Hier zeigt sich im längsschnittlichen Vergleich eine interessante Tendenz, was die Bewertung von Sozialismus, Wende und Zukunft anbelangt. Der Sozialismus in der DDR war 1991 ein relativ angstbesetztes Thema. Dieser Angstscore ist in den neueren Texten signifikant niedriger als 1991/92 (Mann-Whitney-U-Test, p<0.05). Bei der qualitativen Textbetrachtung zeigt sich eine deutliche Tendenz, negative Aspekte nicht mehr so stark wahrzunehmen und in den Texten zu benennen, der Sozialismus in der DDR wird positiver gesehen.

Bei den Aufsätzen zum Thema "Die Wende" unterscheiden sich alte und neue Texte nicht, die Wende ist in beiden Stichproben eine nicht sonderlich angstauslösende Thematik. Das beim dritten Aufsatz vorgegeben Thema lautete "Hoffnungen für die Zukunft". In den Texten finden sich auch Schilderungen von Hoffnungen verschiedenster Art. Jedoch ist dieses Thema sowohl 1991/92 als auch 1997/98 das signifikant angstbeladenste. Ihrer Zukunft sahen und sehen die Jugendlichen mit Furcht und zahlreichen Sorgen entgegen. Für 1991/92 ließe sich dieser Befund noch mit den damals wendebedingt allgemein herrschenden Unsicherheiten und Unwägbarkeiten erklären. Der Angstwert ist in den neueren Texten zur Zukunft jedoch sogar noch tendenziell höher als 1991/92. Die Interpretationsmöglichkeiten für dieses Ergebnis sind vielfältig, vom Versagen der Politik und Gesellschaft im Bereich der Jugendförderung, bis hin zu allgemein eher pessimistischen Einstellungen und Zukunftserwartungen ostdeutscher Jugendlicher.

 

Literatur

 

Berth, H. (1998): Das Dresdner Angstwörterbuch (DAW). Ein Versuch zur textinhaltsanalytischen Erfassung von Angst. Forschungsbericht Nr. 22 des Instituts für Pädagogische Psychologie und Entwicklungspsychologie der Technischen Universität Dresden.

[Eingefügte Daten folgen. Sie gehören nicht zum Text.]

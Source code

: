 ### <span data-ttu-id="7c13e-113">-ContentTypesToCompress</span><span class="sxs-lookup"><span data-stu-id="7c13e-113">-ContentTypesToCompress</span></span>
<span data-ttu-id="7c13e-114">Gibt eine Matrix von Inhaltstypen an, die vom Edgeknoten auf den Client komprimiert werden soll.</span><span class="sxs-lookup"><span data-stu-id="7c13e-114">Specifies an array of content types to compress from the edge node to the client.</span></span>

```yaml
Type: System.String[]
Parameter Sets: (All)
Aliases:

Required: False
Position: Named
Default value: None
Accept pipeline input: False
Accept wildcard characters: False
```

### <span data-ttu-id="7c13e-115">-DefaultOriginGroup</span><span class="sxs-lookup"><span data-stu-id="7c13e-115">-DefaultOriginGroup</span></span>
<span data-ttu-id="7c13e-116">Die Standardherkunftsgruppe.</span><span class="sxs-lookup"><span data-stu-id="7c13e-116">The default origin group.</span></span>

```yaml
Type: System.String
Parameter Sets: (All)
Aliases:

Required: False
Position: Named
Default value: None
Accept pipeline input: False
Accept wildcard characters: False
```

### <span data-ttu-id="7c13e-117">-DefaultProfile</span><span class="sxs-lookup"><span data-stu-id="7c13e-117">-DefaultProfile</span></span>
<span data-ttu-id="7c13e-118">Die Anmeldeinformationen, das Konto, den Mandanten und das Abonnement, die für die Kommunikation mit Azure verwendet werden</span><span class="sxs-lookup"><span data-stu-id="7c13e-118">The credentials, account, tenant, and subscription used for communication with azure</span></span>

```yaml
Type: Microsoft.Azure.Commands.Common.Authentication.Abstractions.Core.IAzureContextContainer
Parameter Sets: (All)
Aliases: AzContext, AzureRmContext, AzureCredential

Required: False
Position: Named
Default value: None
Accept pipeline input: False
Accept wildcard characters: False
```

Berth, H. (1999): Die Angst vor der Wiedervereinigung. Inhaltsanalytische Überlegungen. In: A. Hessel, M. Geyer & E. Brähler (Hrsg.): Gewinne und Verluste sozialen Wandels. Globalisierung und deutsche Wiedervereinigung aus psychosozialer Sicht. S. 124-139. Opladen: Westdeutscher Verlag.

Gottschalk, L. A. & Gleser, G. C. (1969): The Measurement of Psychological States trough the Content Analysis of Verbal Behavior. Los Angeles: University of California Press.